> [Activity]:
All of the entries below are to be repeated word for word.

Source data
==========
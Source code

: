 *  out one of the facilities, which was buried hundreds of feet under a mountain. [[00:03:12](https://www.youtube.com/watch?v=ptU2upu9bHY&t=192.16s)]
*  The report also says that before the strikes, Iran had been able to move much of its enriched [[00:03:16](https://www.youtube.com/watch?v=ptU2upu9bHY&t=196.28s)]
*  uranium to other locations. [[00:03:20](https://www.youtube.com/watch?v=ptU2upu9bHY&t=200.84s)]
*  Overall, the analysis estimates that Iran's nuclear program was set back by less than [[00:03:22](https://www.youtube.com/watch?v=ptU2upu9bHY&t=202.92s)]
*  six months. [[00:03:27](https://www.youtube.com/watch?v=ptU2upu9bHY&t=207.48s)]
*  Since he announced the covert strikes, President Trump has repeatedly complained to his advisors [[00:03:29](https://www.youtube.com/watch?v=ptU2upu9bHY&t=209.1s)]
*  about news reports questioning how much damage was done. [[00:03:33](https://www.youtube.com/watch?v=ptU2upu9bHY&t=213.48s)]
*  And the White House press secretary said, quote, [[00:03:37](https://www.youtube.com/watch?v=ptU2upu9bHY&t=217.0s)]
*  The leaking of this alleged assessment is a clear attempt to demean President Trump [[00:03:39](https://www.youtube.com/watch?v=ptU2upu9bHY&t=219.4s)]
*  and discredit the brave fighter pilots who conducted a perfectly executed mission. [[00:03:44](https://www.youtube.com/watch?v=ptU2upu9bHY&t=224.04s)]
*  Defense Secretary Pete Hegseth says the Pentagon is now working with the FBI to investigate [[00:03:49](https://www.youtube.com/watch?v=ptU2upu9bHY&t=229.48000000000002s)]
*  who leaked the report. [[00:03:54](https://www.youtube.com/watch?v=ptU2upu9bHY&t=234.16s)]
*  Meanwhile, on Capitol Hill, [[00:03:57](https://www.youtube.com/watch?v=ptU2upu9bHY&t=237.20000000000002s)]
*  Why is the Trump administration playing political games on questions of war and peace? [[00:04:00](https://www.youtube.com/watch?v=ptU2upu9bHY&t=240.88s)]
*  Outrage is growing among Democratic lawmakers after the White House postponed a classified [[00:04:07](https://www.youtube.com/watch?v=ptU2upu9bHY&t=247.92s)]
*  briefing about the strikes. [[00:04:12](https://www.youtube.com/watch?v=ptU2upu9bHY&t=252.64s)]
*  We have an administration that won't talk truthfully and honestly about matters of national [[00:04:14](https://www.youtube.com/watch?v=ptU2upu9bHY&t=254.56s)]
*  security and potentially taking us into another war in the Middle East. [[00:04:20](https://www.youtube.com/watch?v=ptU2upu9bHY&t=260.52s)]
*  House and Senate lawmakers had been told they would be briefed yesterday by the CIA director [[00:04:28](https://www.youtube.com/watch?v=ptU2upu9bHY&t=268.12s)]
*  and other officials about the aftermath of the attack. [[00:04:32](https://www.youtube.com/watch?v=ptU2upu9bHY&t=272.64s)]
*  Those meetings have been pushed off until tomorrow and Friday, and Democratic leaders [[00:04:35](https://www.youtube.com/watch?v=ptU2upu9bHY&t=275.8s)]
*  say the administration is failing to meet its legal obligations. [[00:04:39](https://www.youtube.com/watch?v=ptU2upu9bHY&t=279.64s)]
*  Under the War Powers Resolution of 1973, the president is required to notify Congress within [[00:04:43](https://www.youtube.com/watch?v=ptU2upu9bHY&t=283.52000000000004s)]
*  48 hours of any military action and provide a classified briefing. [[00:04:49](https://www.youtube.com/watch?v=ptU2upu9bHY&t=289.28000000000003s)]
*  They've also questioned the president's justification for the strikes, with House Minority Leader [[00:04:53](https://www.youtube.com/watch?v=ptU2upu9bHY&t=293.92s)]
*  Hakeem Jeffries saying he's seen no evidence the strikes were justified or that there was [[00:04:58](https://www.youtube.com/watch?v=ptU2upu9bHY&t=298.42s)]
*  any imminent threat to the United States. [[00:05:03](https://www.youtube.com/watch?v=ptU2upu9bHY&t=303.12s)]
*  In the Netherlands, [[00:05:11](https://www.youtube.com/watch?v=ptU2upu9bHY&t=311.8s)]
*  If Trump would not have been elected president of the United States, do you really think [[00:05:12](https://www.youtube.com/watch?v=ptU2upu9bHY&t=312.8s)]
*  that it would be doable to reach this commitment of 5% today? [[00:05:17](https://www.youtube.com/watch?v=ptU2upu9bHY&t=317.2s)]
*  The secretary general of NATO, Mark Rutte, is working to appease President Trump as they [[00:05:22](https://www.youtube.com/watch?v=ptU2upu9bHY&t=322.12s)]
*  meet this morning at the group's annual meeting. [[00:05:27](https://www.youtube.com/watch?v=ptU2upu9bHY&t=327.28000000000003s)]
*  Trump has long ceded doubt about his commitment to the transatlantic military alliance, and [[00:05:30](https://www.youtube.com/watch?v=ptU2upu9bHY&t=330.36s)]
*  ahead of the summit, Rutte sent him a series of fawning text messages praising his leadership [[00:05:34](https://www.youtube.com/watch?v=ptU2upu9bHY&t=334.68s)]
==========
> [Solution]:
Source code

: *  out one of the facilities, which was buried hundreds of feet under a mountain. [[00:03:12](https://www.youtube.com/watch?v=ptU2upu9bHY&t=192.16s)]
*  The report also says that before the strikes, Iran had been able to move much of its enriched [[00:03:16](https://www.youtube.com/watch?v=ptU2upu9bHY&t=196.28s)]
*  uranium to other locations. [[00:03:20](https://www.youtube.com/watch?v=ptU2upu9bHY&t=200.84s)]
*  Overall, the analysis estimates that Iran's nuclear program was set back by less than [[00:03:22](https://www.youtube.com/watch?v=ptU2upu9bHY&t=202.92s)]
*  six months. [[00:03:27](https://www.youtube.com/watch?v=ptU2upu9bHY&t=207.48s)]
*  Since he announced the covert strikes, President Trump has repeatedly complained to his advisors [[00:03:29](https://www.youtube.com/watch?v=ptU2upu9bHY&t=209.1s)]
*  about news reports questioning how much damage was done. [[00:03:33](https://www.youtube.com/watch?v=ptU2upu9bHY&t=213.48s)]
*  And the White House press secretary said, quote, [[00:03:37](https://www.youtube.com/watch?v=ptU2upu9bHY&t=217.0s)]
*  The leaking of this alleged assessment is a clear attempt to demean President Trump [[00:03:39](https://www.youtube.com/watch?v=ptU2upu9bHY&t=219.4s)]
*  and discredit the brave fighter pilots who conducted a perfectly executed mission. [[00:03:44](https://www.youtube.com/watch?v=ptU2upu9bHY&t=224.04s)]
*  Defense Secretary Pete Hegseth says the Pentagon is now working with the FBI to investigate [[00:03:49](https://www.youtube.com/watch?v=ptU2upu9bHY&t=229.48000000000002s)]
*  who leaked the report. [[00:03:54](https://www.youtube.com/watch?v=ptU2upu9bHY&t=234.16s)]
*  Meanwhile, on Capitol Hill, [[00:03:57](https://www.youtube.com/watch?v=ptU2upu9bHY&t=237.20000000000002s)]
*  Why is the Trump administration playing political games on questions of war and peace? [[00:04:00](https://www.youtube.com/watch?v=ptU2upu9bHY&t=240.88s)]
*  Outrage is growing among Democratic lawmakers after the White House postponed a classified [[00:04:07](https://www.youtube.com/watch?v=ptU2upu9bHY&t=247.92s)]
*  briefing about the strikes. [[00:04:12](https://www.youtube.com/watch?v=ptU2upu9bHY&t=252.64s)]
*  We have an administration that won't talk truthfully and honestly about matters of national [[00:04:14](https://www.youtube.com/watch?v=ptU2upu9bHY&t=254.56s)]
*  security and potentially taking us into another war in the Middle East. [[00:04:20](https://www.youtube.com/watch?v=ptU2upu9bHY&t=260.52s)]
*  House and Senate lawmakers had been told they would be briefed yesterday by the CIA director [[00:04:28](https://www.youtube.com/watch?v=ptU2upu9bHY&t=268.12s)]
*  and other officials about the aftermath of the attack. [[00:04:32](https://www.youtube.com/watch?v=ptU2upu9bHY&t=272.64s)]
*  Those meetings have been pushed off until tomorrow and Friday, and Democratic leaders [[00:04:35](https://www.youtube.com/watch?v=ptU2upu9bHY&t=275.8s)]
*  say the administration is failing to meet its legal obligations. [[00:04:39](https://www.youtube.com/watch?v=ptU2upu9bHY&t=279.64s)]
*  Under the War Powers Resolution of 1973, the president is required to notify Congress within [[00:04:43](https://www.youtube.com/watch?v=ptU2upu9bHY&t=283.52000000000004s)]
*  48 hours of any military action and provide a classified briefing. [[00:04:49](https://www.youtube.com/watch?v=ptU2upu9bHY&t=289.28000000000003s)]
*  They've also questioned the president's justification for the strikes, with House Minority Leader [[00:04:53](https://www.youtube.com/watch?v=ptU2upu9bHY&t=293.92s)]
*  Hakeem Jeffries saying he's seen no evidence the strikes were justified or that there was [[00:04:58](https://www.youtube.com/watch?v=ptU2upu9bHY&t=298.42s)]
*  any imminent threat to the United States. [[00:05:03](https://www.youtube.com/watch?v=ptU2upu9bHY&t=303.12s)]
*  In the Netherlands, [[00:05:11](https://www.youtube.com/watch?v=ptU2upu9bHY&t=311.8s)]
*  If Trump would not have been elected president of the United States, do you really think [[00:05:12](https://www.youtube.com/watch?v=ptU2upu9bHY&t=312.8s)]
*  that it would be doable to reach this commitment of 5% today? [[00:05:17](https://www.youtube.com/watch?v=ptU2upu9bHY&t=317.2s)]
*  The secretary general of NATO, Mark Rutte, is working to appease President Trump as they [[00:05:22](https://www.youtube.com/watch?v=ptU2upu9bHY&t=322.12s)]
*  meet this morning at the group's annual meeting. [[00:05:27](https://www.youtube.com/watch?v=ptU2upu9bHY&t=327.28000000000003s)]
*  Trump has long ceded doubt about his commitment to the transatlantic military alliance, and [[00:05:30](https://www.youtube.com/watch?v=ptU2upu9bHY&t=330.36s)]
*  ahead of the summit, Rutte sent him a series of fawning text messages praising his leadership [[00:05:34](https://www.youtube.com/watch?v=ptU2upu9bHY&t=334.68s)]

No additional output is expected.